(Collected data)
* * * *

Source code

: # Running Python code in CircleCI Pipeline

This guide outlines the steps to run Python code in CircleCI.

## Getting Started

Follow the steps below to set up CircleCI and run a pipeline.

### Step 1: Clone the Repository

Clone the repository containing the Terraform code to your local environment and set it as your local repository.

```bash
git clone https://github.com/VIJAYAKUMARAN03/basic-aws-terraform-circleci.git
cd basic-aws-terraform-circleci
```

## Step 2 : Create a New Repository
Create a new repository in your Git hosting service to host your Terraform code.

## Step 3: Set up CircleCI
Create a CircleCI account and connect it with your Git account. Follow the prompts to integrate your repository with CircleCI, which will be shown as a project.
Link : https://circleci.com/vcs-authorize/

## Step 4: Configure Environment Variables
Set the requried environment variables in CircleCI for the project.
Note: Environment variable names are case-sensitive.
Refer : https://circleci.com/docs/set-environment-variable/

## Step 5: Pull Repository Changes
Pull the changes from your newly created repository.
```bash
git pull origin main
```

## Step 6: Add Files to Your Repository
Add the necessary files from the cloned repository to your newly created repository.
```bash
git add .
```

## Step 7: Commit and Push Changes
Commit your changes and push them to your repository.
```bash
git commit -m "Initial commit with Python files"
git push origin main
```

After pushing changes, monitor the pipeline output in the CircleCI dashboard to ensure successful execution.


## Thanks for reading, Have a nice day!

* * * *

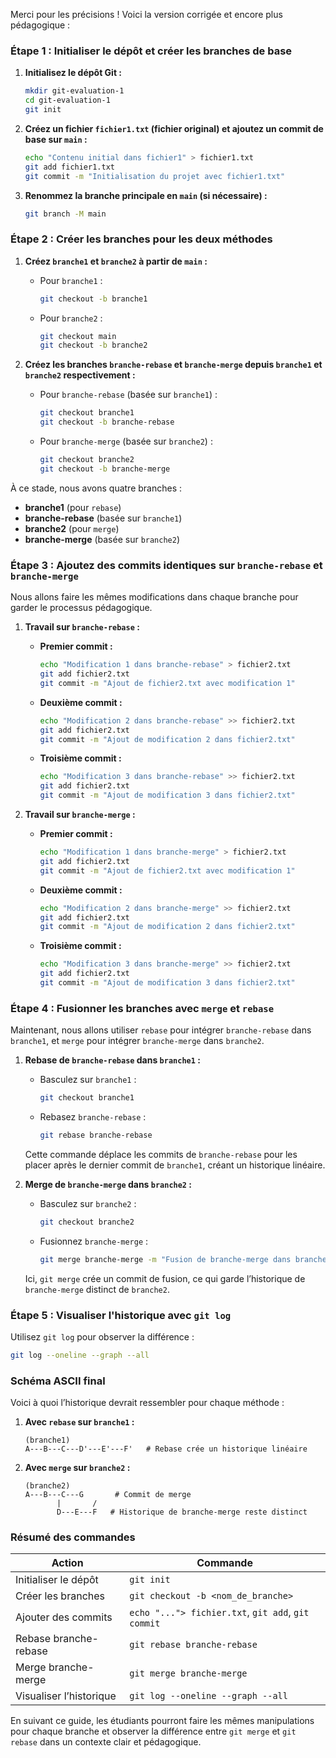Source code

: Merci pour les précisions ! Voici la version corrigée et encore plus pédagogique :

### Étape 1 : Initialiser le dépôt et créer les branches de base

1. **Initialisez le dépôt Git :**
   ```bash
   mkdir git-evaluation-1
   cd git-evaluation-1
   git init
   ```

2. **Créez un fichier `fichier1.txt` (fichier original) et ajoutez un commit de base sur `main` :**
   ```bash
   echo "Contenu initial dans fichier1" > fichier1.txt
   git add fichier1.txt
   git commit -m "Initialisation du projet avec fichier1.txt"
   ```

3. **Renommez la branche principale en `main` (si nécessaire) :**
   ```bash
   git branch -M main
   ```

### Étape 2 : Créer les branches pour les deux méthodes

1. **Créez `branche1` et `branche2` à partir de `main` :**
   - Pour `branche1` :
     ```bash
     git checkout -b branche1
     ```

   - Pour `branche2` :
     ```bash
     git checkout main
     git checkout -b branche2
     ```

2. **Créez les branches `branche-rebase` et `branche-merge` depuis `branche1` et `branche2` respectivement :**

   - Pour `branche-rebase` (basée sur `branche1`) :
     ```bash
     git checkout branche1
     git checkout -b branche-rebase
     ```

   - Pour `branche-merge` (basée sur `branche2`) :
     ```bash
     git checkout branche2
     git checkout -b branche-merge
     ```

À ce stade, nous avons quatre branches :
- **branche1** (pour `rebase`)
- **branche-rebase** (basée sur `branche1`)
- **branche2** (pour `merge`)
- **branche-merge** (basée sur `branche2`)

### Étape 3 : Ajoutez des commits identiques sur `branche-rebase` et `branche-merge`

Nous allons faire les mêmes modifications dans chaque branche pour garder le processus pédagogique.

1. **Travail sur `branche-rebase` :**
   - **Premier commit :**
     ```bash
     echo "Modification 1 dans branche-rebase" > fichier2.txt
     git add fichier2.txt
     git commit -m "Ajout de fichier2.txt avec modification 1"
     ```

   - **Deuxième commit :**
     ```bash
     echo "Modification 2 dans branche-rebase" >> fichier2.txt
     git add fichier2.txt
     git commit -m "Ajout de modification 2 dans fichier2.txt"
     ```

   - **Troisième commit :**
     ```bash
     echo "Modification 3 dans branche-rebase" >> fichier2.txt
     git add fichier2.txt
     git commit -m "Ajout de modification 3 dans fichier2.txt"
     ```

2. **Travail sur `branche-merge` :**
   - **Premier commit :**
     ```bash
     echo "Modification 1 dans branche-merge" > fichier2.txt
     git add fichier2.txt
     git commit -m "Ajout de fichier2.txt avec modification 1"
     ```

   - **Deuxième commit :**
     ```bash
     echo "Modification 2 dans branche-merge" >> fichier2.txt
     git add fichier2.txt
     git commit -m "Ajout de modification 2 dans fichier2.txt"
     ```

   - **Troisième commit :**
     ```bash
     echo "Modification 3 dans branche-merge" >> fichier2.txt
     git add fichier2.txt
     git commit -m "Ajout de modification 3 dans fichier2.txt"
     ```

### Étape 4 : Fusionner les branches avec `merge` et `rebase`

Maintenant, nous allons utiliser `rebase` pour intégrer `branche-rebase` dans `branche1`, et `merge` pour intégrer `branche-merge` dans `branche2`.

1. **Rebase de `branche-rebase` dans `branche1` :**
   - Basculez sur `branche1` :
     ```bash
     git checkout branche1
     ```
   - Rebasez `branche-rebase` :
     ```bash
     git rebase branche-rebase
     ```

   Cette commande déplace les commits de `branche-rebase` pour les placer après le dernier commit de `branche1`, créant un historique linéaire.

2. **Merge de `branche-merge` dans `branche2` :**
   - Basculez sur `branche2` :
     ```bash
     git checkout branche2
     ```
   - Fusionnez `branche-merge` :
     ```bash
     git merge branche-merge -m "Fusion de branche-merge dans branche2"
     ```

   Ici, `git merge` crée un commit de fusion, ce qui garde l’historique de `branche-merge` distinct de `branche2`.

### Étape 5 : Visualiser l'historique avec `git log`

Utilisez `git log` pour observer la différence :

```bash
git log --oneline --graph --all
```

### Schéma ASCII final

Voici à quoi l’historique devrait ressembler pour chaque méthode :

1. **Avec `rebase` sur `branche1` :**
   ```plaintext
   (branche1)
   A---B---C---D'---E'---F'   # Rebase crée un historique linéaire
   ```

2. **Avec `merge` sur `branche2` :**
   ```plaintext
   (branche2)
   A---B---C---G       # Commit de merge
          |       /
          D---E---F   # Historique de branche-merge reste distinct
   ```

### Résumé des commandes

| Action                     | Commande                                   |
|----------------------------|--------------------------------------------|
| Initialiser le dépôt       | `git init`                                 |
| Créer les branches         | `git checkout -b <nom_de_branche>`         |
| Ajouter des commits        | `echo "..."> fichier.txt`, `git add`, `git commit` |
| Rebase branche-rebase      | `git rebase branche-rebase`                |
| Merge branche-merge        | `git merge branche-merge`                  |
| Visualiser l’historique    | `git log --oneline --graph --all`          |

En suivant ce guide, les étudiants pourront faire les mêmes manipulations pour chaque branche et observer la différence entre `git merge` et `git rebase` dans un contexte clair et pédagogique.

* * * *

• **WORK REQUEST**
Give a single number: the count of lines above that include the word "created".

• **OUTPUT OF THE EXERCISE**
2